A flood-prone historic site decides to live with rising water rather than fight it

by washingtonpost

2 comments
  1. *WILMINGTON, N.C.*

    Another [high tide,](https://www.washingtonpost.com/climate-environment/2023/04/10/sea-level-rise-southern-us/?itid=lk_inline_manual_2) and retired Navy Capt. Terry Bragg wades from his office into a flooded parking lot in the rain boots he always keeps close at hand.

    Around him, the water on this otherwise ordinary Tuesday creeps over concrete sea walls and fills drainage ditches. It covers swaths of grass and swallows most of a nearby fire hydrant. It devours stretches of sidewalk and inches past dead and dying oak trees hung with Spanish moss, their leafless limbs an unmistakable sign of their roots’ constant exposure to saltwater.

    In barely half an hour, it is a foot deep or more in places. The water has consumed hundreds of parking spots and created an obstacle course for anyone trying to navigate to the visitor’s center of the historic Battleship North Carolina, which for more than six decades has been anchored here, across the Cape Fear River from downtown Wilmington.

    “This is climate change,” Bragg, the site’s executive director since 2009, says as he stands ankle deep in floodwaters that inch higher by the minute.

    The hulking battleship behind him is many things: a floating museum and one of North Carolina’s most visited tourist sites; the most decorated U.S. battleship of World War II, with 15 battle stars; and an enduring memorial to the more than 11,000 North Carolinians who served and died in that war.

    But its site on low-lying Eagles Island also faces serious peril from rising seas and constant inundation.

    The museum’s leaders have documented a more than 7,000 percent increase in tidal flooding at the site since it opened to the public in 1961. The changes in the past decade or so alone have been dramatic. In 2011, the battleship site recorded about 20 flood events. By 2020, the property was flooding roughly half of the year. The trend that shows no signs of slowing.

    In 2022, even though the battleship had nearly a quarter-million visitors and its most successful financial year ever, the site experienced nearly 200 days of flooding. Officials had to close it at times when the lone access road vanished underwater or visitors couldn’t safely navigate the salty lake that forms in front of the main entrance to the 35,000-ton warship.

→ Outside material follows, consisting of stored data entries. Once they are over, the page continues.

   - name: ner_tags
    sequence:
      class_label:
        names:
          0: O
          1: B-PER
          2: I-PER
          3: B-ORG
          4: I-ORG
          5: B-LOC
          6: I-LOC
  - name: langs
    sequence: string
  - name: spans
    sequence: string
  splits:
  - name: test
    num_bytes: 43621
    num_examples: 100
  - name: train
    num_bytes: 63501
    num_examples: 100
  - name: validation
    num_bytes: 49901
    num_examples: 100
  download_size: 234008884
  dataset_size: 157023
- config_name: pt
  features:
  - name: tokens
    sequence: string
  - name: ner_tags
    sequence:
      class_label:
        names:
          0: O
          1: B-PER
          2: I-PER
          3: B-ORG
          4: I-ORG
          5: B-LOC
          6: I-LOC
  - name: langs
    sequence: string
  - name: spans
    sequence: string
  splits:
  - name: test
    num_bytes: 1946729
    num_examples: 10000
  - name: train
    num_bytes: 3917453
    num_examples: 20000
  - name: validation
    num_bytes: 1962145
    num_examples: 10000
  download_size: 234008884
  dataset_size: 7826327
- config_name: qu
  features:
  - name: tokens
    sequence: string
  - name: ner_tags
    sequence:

    “If I can’t sell tickets and provide parking, I can’t keep the battleship open,” Bragg said of the site, which is overseen by a state commission but receives no regular government appropriations for its operations.

    Without some sort of intervention, there’s little doubt that the problem will become only more dire. The battleship sits 28 miles upstream from the Cape Fear River’s confluence with the Atlantic Ocean and about a half a mile from a National Oceanic and Atmospheric Administration tidal gauge that has been collecting water level data continuously since 1935.

    In that time, its data shows, sea levels at that spot have risen roughly 9 inches, although the rate of rise has accelerated over the past decade. Scientists project that they could rise another foot by the middle of the century.

    “You can see the change,” said Jenny Davis, a North Carolina-based research ecologist at the National Centers for Coastal Ocean Science, which is part of NOAA. “The number of flood events is only going to increase over time.”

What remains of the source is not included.